─── Input data ───

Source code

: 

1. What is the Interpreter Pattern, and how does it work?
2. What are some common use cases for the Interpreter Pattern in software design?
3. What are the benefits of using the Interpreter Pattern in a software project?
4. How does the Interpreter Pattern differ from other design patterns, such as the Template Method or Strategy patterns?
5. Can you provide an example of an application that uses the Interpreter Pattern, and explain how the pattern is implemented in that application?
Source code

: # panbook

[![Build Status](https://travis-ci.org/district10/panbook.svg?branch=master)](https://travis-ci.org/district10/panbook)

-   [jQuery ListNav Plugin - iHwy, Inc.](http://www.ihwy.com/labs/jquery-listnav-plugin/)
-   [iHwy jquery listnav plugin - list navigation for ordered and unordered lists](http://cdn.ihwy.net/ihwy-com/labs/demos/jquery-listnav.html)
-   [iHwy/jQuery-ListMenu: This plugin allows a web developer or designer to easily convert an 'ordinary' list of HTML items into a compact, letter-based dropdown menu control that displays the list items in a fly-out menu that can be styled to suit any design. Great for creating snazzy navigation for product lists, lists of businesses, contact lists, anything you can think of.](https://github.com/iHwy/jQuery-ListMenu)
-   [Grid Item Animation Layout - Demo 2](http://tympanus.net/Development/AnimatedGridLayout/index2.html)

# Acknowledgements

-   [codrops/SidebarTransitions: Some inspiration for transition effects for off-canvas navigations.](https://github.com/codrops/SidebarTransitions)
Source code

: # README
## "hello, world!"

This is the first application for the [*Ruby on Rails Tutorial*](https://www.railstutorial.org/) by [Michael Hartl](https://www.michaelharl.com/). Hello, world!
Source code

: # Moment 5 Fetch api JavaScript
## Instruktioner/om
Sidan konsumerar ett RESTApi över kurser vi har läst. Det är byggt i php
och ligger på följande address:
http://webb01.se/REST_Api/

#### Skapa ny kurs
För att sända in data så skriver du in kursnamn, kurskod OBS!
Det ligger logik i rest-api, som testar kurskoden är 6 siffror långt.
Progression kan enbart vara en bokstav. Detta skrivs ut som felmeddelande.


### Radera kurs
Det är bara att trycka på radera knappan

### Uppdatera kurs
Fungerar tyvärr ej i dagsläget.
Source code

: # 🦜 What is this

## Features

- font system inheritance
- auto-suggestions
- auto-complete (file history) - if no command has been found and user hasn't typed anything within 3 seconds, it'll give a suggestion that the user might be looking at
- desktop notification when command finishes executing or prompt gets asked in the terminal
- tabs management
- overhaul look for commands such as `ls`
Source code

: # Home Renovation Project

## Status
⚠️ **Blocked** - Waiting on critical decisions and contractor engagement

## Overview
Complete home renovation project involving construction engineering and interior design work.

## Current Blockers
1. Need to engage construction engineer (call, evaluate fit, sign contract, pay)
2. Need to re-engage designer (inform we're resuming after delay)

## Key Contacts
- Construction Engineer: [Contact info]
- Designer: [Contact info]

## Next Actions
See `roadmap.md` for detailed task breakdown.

───

Please reproduce each entry exactly as it appears.

▶ _Result_:
Source code

: 

1. What is the Interpreter Pattern, and how does it work?
2. What are some common use cases for the Interpreter Pattern in software design?
3. What are the benefits of using the Interpreter Pattern in a software project?
4. How does the Interpreter Pattern differ from other design patterns, such as the Template Method or Strategy patterns?
5. Can you provide an example of an application that uses the Interpreter Pattern, and explain how the pattern is implemented in that application?
Source code

: # panbook

[![Build Status](https://travis-ci.org/district10/panbook.svg?branch=master)](https://travis-ci.org/district10/panbook)

-   [jQuery ListNav Plugin - iHwy, Inc.](http://www.ihwy.com/labs/jquery-listnav-plugin/)
-   [iHwy jquery listnav plugin - list navigation for ordered and unordered lists](http://cdn.ihwy.net/ihwy-com/labs/demos/jquery-listnav.html)
-   [iHwy/jQuery-ListMenu: This plugin allows a web developer or designer to easily convert an 'ordinary' list of HTML items into a compact, letter-based dropdown menu control that displays the list items in a fly-out menu that can be styled to suit any design. Great for creating snazzy navigation for product lists, lists of businesses, contact lists, anything you can think of.](https://github.com/iHwy/jQuery-ListMenu)
-   [Grid Item Animation Layout - Demo 2](http://tympanus.net/Development/AnimatedGridLayout/index2.html)

# Acknowledgements

-   [codrops/SidebarTransitions: Some inspiration for transition effects for off-canvas navigations.](https://github.com/codrops/SidebarTransitions)
Source code

: # README
## "hello, world!"

This is the first application for the [*Ruby on Rails Tutorial*](https://www.railstutorial.org/) by [Michael Hartl](https://www.michaelharl.com/). Hello, world!
Source code

: # Moment 5 Fetch api JavaScript
## Instruktioner/om
Sidan konsumerar ett RESTApi över kurser vi har läst. Det är byggt i php
och ligger på följande address:
http://webb01.se/REST_Api/

#### Skapa ny kurs
För att sända in data så skriver du in kursnamn, kurskod OBS!
Det ligger logik i rest-api, som testar kurskoden är 6 siffror långt.
Progression kan enbart vara en bokstav. Detta skrivs ut som felmeddelande.


### Radera kurs
Det är bara att trycka på radera knappan

### Uppdatera kurs
Fungerar tyvärr ej i dagsläget.
Source code

: # 🦜 What is this

## Features

- font system inheritance
- auto-suggestions
- auto-complete (file history) - if no command has been found and user hasn't typed anything within 3 seconds, it'll give a suggestion that the user might be looking at
- desktop notification when command finishes executing or prompt gets asked in the terminal
- tabs management
- overhaul look for commands such as `ls`
Source code

: # Home Renovation Project

## Status
⚠️ **Blocked** - Waiting on critical decisions and contractor engagement

## Overview
Complete home renovation project involving construction engineering and interior design work.

## Current Blockers
1. Need to engage construction engineer (call, evaluate fit, sign contract, pay)
2. Need to re-engage designer (inform we're resuming after delay)

## Key Contacts
- Construction Engineer: [Contact info]
- Designer: [Contact info]

## Next Actions
See `roadmap.md` for detailed task breakdown.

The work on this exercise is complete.